Interlacer-type layer used within the convolutional encoder of the artifact-rating model (Figure 1). The layer separately convolves image and k-space features and mixes these features via channel-wise addition after the appropriate forward or backward Fourier Transform (FT). This enables the simultaneous extraction of information from neighboring voxels in image space and similar spatial frequencies in k-space despite the different intensity scales of both spaces. We apply operations other than the FT on concatenated real and imaginary channels.
Figure 4.
Figure 4.
Artifact prediction accuracy. A score s=0 represents perfect image quality. Left: simulated data for subjects held-out during training (MSE 0.13). Center: volunteer data with the first 3 shots substituted across 5 back-to-back scans in different head positions (MSE 0.17).

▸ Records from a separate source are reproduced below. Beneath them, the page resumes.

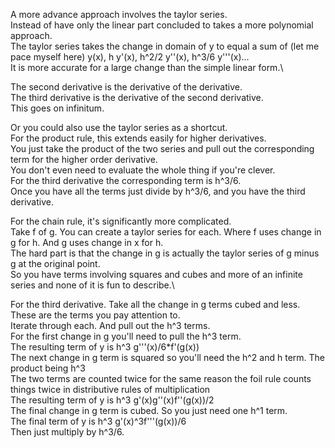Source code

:A more advance approach involves the taylor series.\
Instead of have only the linear part concluded to takes a more polynomial approach.\
The taylor series takes the change in domain of y to equal a sum of (let me pace myself here) y(x), h y'(x), h^2/2 y''(x), h^3/6 y'''(x)...\
It is more accurate for a large change than the simple linear form.\

The second derivative is the derivative of the derivative.\
The third derivative is the derivative of the second derivative.\
This goes on infinitum.

Or you could also use the taylor series as a shortcut.\
For the product rule, this extends easily for higher derivatives.\
You just take the product of the two series and pull out the corresponding term for the higher order derivative.\
You don't even need to evaluate the whole thing if you're clever.\
For the third derivative the corresponding term is h^3/6.\
Once you have all the terms just divide by h^3/6, and you have the third derivative.

For the chain rule, it's significantly more complicated.\
Take f of g. You can create a taylor series for each. Where f uses change in g for h. And g uses change in x for h.\
The hard part is that the change in g is actually the taylor series of g minus g at the original point.\
So you have terms involving squares and cubes and more of an infinite series and none of it is fun to describe.\

For the third derivative. Take all the change in g terms cubed and less. \
These are the terms you pay attention to.\
Iterate through each. And pull out the h^3 terms.\
For the first change in g you'll need to pull the h^3 term.\
The resulting term of y is h^3 g'''(x)/6*f'(g(x))\
The next change in g term is squared so you'll need the h^2 and h term. The product being h^3\
The two terms are counted twice for the same reason the foil rule counts things twice in distributive rules of multiplication\
The resulting term of y is h^3 g'(x)g''(x)f''(g(x))/2\
The final change in g term is cubed. So you just need one h^1 term.\
The final term of y is h^3 g'(x)^3f'''(g(x))/6\
Then just multiply by h^3/6.
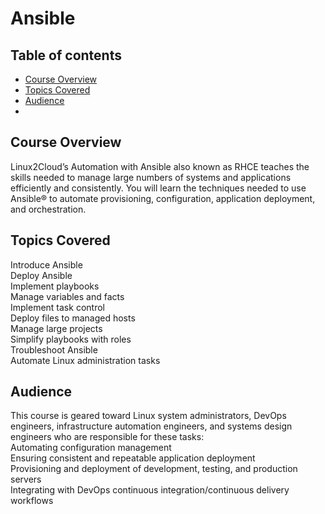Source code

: # Ansible
## Table of contents
* [Course Overview](#course-overview)
* [Topics Covered](#topics-covered)
* [Audience](#audience)
* 
## Course Overview

<a name="desc"></a>
Linux2Cloud’s Automation with Ansible also known as RHCE teaches the skills needed to manage large numbers of systems and applications efficiently and consistently. You will learn the techniques needed to use Ansible® to automate provisioning, configuration, application deployment, and orchestration.

## Topics Covered
<a name="desc"></a>

Introduce Ansible\
Deploy Ansible\
Implement playbooks\
Manage variables and facts\
Implement task control\
Deploy files to managed hosts\
Manage large projects\
Simplify playbooks with roles\
Troubleshoot Ansible\
Automate Linux administration tasks

## Audience
<a name="desc"></a>
This course is geared toward Linux system administrators, DevOps engineers, infrastructure automation engineers, and systems design engineers who are responsible for these tasks:\
Automating configuration management\
Ensuring consistent and repeatable application deployment\
Provisioning and deployment of development, testing, and production servers\
Integrating with DevOps continuous integration/continuous delivery workflows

Right: deviation from ground truth for capacity-matched models operating in k-space, image space, or both spaces - using Interlacer-type convolutions (Figure 3) - for the acquired data of the central panel. Each panel shows scores for 1475 slices. Black lines represent median scores.
Figure 5.
Figure 5.
(A) Validation data generation mixing shots from volunteer scans in different head positions. (B) Representative examples of mixed-validation images along with artifact scores. We show ground-truth scores (GT) obtained from the IQD model, trained with expert ratings by the original authors. This model predicts a score in the interval [0, 3] for a magnitude image reconstructed from the full acquisition, where higher scores mean more artifact. In contrast, our model predicts scores from the first 3/6 shots, that is, after the scan is only half complete.